#### Activity
From the data below, retype exactly the lines starting with the one that contains "Multiple icon change" and ending with the one that contains "- Entusiasta de Javascript/Typescript!", both included.

#### Records supplied
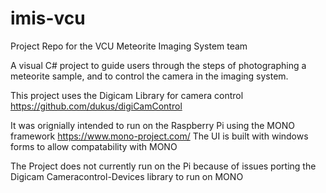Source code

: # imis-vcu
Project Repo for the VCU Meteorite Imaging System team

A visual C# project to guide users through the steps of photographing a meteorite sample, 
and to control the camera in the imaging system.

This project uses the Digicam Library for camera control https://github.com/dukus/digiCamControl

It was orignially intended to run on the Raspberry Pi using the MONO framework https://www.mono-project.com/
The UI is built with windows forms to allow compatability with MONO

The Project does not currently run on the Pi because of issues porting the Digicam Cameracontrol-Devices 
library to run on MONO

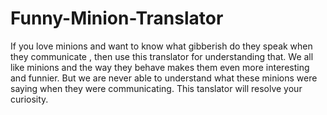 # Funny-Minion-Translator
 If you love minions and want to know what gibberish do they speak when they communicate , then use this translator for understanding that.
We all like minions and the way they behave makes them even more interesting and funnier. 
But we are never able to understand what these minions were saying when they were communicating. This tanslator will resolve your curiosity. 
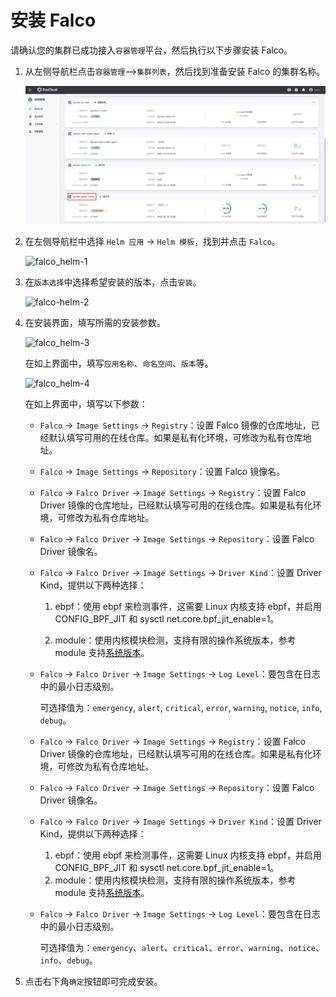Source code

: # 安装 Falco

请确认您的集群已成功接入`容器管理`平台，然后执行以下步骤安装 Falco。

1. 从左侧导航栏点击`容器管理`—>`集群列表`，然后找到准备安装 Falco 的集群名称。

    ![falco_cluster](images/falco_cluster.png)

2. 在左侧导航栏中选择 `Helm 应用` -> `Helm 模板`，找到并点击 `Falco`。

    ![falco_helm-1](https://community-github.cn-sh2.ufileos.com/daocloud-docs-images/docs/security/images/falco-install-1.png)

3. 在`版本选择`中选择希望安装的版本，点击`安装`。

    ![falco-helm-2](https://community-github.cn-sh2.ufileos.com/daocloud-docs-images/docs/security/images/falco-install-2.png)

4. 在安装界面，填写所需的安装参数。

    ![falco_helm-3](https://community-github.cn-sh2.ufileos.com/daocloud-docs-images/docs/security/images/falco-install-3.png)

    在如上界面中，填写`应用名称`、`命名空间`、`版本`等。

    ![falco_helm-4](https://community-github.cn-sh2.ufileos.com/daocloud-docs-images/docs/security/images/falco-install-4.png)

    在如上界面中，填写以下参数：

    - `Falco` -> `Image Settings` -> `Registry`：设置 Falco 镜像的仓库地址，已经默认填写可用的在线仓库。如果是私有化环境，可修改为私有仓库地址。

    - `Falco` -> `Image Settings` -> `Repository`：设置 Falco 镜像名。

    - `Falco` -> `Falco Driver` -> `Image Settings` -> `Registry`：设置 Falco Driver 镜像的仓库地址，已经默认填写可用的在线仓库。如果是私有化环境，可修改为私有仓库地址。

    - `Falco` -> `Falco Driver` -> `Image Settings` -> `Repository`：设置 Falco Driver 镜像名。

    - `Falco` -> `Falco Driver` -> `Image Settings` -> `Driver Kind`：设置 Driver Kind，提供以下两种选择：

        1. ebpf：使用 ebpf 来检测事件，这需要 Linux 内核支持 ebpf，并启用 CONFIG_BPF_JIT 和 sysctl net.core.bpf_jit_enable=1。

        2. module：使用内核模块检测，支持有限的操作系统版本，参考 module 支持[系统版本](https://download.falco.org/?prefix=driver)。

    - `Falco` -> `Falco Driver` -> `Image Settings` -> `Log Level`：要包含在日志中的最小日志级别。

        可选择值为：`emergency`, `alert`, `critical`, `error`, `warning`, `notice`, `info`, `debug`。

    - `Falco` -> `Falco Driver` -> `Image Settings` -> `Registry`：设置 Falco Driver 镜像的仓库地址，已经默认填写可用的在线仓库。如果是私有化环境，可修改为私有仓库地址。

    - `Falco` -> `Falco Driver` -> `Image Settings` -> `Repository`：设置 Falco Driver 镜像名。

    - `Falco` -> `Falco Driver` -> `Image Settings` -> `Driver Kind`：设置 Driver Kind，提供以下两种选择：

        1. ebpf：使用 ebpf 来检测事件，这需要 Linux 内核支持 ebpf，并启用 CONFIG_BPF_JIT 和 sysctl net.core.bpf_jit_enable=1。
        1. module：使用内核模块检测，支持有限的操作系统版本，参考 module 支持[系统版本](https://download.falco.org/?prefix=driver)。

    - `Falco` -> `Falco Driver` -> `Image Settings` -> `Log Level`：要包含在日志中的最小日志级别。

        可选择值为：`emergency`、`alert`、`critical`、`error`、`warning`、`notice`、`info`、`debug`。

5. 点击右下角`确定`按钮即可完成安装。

==

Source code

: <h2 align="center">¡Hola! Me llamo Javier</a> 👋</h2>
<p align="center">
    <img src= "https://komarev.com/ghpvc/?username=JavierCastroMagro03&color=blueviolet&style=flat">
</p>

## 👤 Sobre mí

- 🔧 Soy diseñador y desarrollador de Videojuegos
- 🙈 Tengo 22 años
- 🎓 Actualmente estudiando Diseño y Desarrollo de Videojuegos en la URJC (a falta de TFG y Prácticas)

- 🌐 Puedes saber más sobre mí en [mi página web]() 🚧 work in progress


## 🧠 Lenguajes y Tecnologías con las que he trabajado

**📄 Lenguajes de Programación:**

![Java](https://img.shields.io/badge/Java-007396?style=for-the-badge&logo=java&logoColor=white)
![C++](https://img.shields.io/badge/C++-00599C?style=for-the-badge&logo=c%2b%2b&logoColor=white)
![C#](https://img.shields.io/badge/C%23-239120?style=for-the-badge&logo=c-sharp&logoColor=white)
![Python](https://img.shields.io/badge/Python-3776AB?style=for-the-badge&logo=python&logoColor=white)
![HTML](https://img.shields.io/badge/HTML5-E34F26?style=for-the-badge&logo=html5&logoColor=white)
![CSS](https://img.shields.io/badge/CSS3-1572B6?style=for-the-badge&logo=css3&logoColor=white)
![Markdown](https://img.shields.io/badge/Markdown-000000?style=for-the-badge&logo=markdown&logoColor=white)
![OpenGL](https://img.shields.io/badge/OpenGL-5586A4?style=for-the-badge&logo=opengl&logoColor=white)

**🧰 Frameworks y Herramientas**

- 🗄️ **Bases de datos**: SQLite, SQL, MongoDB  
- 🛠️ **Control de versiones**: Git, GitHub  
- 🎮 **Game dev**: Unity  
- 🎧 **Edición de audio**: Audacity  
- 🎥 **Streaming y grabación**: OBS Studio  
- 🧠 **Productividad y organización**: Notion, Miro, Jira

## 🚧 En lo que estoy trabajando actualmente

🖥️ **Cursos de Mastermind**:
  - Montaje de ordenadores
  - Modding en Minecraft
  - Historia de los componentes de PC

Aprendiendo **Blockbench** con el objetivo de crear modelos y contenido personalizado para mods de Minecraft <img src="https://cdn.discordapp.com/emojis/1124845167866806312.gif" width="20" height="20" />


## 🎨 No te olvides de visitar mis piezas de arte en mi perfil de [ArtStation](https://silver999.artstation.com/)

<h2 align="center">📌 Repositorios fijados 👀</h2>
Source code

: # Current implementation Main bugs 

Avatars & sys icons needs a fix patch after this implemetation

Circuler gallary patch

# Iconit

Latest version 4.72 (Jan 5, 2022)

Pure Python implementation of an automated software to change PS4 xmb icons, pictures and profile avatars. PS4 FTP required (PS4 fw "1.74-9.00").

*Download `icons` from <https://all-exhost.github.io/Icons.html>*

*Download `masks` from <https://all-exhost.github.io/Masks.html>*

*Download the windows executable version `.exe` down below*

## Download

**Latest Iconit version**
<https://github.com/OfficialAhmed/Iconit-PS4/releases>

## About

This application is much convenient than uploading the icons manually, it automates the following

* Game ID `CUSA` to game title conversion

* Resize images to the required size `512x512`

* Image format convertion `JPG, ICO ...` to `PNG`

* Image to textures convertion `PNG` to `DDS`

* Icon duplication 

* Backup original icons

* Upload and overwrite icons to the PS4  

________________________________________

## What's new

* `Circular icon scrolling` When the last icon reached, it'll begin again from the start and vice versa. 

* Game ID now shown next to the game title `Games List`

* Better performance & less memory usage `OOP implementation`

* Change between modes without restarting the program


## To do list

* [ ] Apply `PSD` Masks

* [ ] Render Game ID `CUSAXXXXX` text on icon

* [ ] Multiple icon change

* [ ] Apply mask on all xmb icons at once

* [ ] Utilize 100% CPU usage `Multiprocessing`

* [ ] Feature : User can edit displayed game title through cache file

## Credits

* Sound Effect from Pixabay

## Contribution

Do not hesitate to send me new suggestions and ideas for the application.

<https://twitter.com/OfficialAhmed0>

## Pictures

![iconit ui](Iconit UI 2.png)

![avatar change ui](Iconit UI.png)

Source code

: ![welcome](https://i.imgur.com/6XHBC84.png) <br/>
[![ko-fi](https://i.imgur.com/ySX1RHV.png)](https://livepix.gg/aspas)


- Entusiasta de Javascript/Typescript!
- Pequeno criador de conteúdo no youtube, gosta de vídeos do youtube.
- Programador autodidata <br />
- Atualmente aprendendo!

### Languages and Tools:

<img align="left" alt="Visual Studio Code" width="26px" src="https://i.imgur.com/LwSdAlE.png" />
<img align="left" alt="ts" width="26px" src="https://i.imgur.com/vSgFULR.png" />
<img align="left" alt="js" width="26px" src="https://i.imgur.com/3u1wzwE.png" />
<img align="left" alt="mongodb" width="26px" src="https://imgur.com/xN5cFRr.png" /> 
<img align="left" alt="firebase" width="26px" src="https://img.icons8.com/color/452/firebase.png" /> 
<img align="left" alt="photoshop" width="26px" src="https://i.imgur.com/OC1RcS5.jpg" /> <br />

--

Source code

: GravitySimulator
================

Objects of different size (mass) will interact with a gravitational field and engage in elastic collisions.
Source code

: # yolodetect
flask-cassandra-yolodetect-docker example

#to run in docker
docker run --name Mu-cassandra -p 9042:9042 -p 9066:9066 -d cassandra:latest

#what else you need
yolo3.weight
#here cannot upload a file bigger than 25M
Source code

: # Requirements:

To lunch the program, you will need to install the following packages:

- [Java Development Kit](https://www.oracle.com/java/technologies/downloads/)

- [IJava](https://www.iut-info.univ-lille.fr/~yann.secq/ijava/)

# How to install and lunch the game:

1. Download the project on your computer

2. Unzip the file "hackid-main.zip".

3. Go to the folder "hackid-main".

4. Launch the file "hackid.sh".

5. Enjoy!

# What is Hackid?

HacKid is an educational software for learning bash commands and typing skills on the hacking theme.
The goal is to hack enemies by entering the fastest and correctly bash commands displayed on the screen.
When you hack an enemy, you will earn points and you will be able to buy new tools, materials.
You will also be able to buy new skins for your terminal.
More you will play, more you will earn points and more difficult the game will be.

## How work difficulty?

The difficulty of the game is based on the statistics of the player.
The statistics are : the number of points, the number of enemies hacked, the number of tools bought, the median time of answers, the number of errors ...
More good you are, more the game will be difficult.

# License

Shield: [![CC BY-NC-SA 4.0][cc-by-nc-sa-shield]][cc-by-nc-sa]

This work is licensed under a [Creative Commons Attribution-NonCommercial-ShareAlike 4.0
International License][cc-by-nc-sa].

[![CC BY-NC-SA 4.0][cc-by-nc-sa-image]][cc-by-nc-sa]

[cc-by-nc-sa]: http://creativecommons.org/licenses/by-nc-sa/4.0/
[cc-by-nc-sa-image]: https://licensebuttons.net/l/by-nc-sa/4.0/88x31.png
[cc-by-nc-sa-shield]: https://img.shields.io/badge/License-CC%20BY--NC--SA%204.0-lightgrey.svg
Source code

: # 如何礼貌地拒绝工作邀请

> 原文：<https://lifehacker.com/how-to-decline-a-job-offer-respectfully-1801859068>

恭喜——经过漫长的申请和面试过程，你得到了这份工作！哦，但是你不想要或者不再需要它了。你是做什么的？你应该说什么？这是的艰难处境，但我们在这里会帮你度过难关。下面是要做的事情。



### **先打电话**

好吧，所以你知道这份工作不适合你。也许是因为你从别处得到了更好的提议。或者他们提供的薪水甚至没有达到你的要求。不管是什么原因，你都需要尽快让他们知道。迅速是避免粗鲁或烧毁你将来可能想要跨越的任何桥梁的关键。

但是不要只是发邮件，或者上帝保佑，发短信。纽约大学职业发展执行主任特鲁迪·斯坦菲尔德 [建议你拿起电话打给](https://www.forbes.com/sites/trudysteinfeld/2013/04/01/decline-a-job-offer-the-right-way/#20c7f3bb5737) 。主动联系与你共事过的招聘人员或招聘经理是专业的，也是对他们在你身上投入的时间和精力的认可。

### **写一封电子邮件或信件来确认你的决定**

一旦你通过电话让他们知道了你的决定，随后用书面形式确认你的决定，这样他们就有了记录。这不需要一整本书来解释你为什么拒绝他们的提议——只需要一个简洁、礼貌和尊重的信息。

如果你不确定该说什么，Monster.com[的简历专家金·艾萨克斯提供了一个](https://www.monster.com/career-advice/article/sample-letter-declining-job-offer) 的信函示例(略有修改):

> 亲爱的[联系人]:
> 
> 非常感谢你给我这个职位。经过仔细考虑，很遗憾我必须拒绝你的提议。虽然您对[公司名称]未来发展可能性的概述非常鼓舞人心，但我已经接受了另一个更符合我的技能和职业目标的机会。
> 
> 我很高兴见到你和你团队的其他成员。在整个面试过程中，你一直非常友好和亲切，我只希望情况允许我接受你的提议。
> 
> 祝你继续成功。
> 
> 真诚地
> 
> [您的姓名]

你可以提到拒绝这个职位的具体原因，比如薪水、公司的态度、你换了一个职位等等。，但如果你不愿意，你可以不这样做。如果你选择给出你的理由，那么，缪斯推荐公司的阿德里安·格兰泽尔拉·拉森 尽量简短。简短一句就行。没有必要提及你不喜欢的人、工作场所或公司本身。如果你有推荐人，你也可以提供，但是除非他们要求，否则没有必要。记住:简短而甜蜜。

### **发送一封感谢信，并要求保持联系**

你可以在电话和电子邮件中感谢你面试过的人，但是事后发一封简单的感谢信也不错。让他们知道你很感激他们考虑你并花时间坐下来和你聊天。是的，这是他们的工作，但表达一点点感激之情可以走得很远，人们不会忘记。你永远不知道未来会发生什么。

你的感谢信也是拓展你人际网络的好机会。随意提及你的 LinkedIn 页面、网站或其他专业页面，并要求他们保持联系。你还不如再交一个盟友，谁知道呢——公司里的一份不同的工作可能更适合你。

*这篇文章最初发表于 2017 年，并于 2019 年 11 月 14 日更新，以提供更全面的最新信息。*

#### Solution to this task
* [ ] Multiple icon change

* [ ] Apply mask on all xmb icons at once

* [ ] Utilize 100% CPU usage `Multiprocessing`

* [ ] Feature : User can edit displayed game title through cache file

## Credits

* Sound Effect from Pixabay

## Contribution

Do not hesitate to send me new suggestions and ideas for the application.

<https://twitter.com/OfficialAhmed0>

## Pictures

![iconit ui](Iconit UI 2.png)

![avatar change ui](Iconit UI.png)

Source code

: ![welcome](https://i.imgur.com/6XHBC84.png) <br/>
[![ko-fi](https://i.imgur.com/ySX1RHV.png)](https://livepix.gg/aspas)


- Entusiasta de Javascript/Typescript!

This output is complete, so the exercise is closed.